◆ WHAT TO PRODUCE
Note each line of the listing that contains the string "pode", and copy it.
--- START ---
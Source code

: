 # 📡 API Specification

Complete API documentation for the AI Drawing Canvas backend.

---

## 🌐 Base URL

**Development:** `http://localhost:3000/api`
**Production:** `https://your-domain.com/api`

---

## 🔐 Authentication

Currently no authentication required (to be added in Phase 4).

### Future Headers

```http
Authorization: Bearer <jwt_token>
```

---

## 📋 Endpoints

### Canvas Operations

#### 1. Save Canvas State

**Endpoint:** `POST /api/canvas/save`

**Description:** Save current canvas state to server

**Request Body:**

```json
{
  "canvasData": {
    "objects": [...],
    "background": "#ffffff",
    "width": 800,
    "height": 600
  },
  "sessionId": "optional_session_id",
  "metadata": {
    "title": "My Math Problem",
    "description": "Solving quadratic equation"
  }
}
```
--- END ---
--- START ---
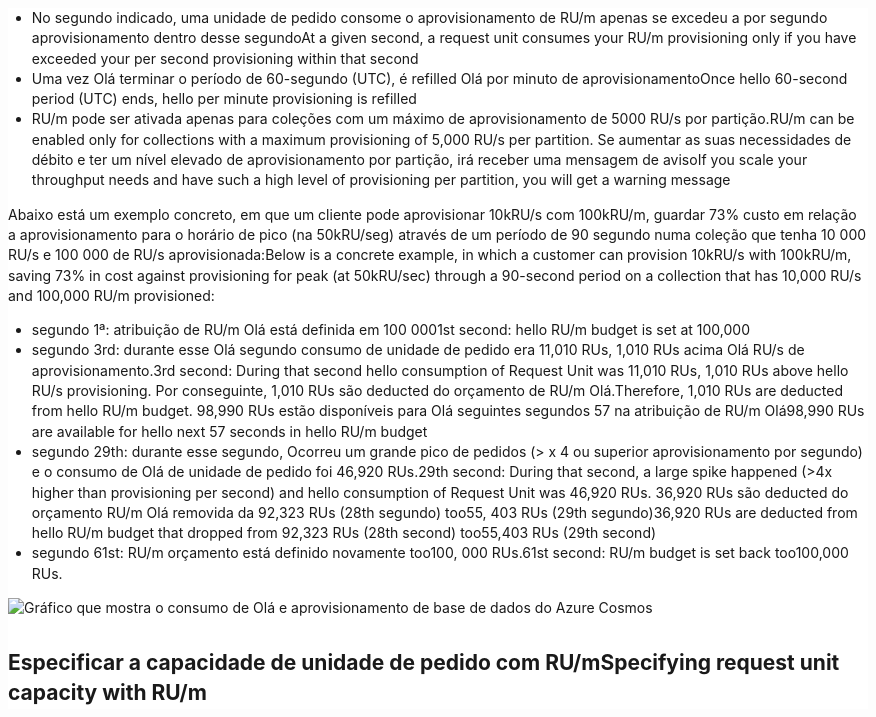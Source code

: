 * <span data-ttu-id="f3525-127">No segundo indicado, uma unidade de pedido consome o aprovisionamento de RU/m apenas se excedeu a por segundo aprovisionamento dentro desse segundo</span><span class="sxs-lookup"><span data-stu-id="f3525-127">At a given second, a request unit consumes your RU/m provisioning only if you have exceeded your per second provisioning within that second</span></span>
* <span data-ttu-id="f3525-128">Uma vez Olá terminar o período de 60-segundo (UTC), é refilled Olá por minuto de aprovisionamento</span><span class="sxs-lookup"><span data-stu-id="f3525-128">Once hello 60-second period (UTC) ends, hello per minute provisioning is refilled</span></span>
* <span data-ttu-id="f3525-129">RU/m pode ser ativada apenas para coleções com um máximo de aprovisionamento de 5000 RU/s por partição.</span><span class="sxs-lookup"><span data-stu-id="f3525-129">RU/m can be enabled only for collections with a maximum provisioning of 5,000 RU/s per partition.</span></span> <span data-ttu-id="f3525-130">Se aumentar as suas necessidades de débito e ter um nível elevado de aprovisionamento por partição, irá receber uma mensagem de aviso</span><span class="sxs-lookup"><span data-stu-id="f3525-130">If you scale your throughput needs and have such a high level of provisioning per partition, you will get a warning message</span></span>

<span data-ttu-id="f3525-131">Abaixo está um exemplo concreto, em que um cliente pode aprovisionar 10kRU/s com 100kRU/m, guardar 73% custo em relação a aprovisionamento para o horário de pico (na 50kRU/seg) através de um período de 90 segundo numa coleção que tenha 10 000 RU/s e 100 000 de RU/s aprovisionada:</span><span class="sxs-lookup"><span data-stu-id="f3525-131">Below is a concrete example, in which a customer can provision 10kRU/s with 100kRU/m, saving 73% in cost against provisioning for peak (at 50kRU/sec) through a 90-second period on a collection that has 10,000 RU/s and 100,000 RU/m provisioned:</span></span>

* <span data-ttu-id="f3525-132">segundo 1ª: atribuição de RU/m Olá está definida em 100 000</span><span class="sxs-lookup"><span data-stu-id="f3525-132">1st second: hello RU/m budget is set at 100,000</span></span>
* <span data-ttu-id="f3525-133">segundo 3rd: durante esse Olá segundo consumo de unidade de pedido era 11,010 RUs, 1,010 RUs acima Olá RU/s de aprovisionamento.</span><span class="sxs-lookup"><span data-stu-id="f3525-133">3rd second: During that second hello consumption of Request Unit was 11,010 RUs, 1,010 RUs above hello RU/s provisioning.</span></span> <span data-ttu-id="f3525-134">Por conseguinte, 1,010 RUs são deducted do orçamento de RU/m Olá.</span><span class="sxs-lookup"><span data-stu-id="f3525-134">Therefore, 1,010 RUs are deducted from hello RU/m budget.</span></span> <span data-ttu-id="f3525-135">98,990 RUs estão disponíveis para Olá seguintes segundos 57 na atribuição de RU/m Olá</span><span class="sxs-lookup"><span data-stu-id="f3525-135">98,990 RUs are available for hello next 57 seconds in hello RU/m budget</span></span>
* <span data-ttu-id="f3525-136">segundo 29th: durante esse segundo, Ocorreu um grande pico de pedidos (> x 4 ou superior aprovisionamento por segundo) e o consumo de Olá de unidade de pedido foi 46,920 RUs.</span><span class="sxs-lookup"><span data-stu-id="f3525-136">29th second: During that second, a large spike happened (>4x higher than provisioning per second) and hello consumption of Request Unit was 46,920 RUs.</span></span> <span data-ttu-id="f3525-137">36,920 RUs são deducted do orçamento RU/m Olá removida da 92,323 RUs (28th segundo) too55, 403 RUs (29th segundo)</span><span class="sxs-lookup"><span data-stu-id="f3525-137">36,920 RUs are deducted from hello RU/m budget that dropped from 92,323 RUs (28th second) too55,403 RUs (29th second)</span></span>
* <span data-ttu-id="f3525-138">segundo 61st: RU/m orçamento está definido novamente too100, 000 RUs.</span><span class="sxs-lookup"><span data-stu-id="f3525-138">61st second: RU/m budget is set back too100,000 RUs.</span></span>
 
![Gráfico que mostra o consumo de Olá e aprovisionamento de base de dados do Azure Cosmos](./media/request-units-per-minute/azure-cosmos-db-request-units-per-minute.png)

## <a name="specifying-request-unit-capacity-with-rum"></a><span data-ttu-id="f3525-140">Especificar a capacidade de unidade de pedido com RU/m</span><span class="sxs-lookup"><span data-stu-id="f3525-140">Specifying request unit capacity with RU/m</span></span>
--- END ---
◆ EXERCISE ANSWER
* <span data-ttu-id="f3525-129">RU/m pode ser ativada apenas para coleções com um máximo de aprovisionamento de 5000 RU/s por partição.</span><span class="sxs-lookup"><span data-stu-id="f3525-129">RU/m can be enabled only for collections with a maximum provisioning of 5,000 RU/s per partition.</span></span> <span data-ttu-id="f3525-130">Se aumentar as suas necessidades de débito e ter um nível elevado de aprovisionamento por partição, irá receber uma mensagem de aviso</span><span class="sxs-lookup"><span data-stu-id="f3525-130">If you scale your throughput needs and have such a high level of provisioning per partition, you will get a warning message</span></span>
<span data-ttu-id="f3525-131">Abaixo está um exemplo concreto, em que um cliente pode aprovisionar 10kRU/s com 100kRU/m, guardar 73% custo em relação a aprovisionamento para o horário de pico (na 50kRU/seg) através de um período de 90 segundo numa coleção que tenha 10 000 RU/s e 100 000 de RU/s aprovisionada:</span><span class="sxs-lookup"><span data-stu-id="f3525-131">Below is a concrete example, in which a customer can provision 10kRU/s with 100kRU/m, saving 73% in cost against provisioning for peak (at 50kRU/sec) through a 90-second period on a collection that has 10,000 RU/s and 100,000 RU/m provisioned:</span></span>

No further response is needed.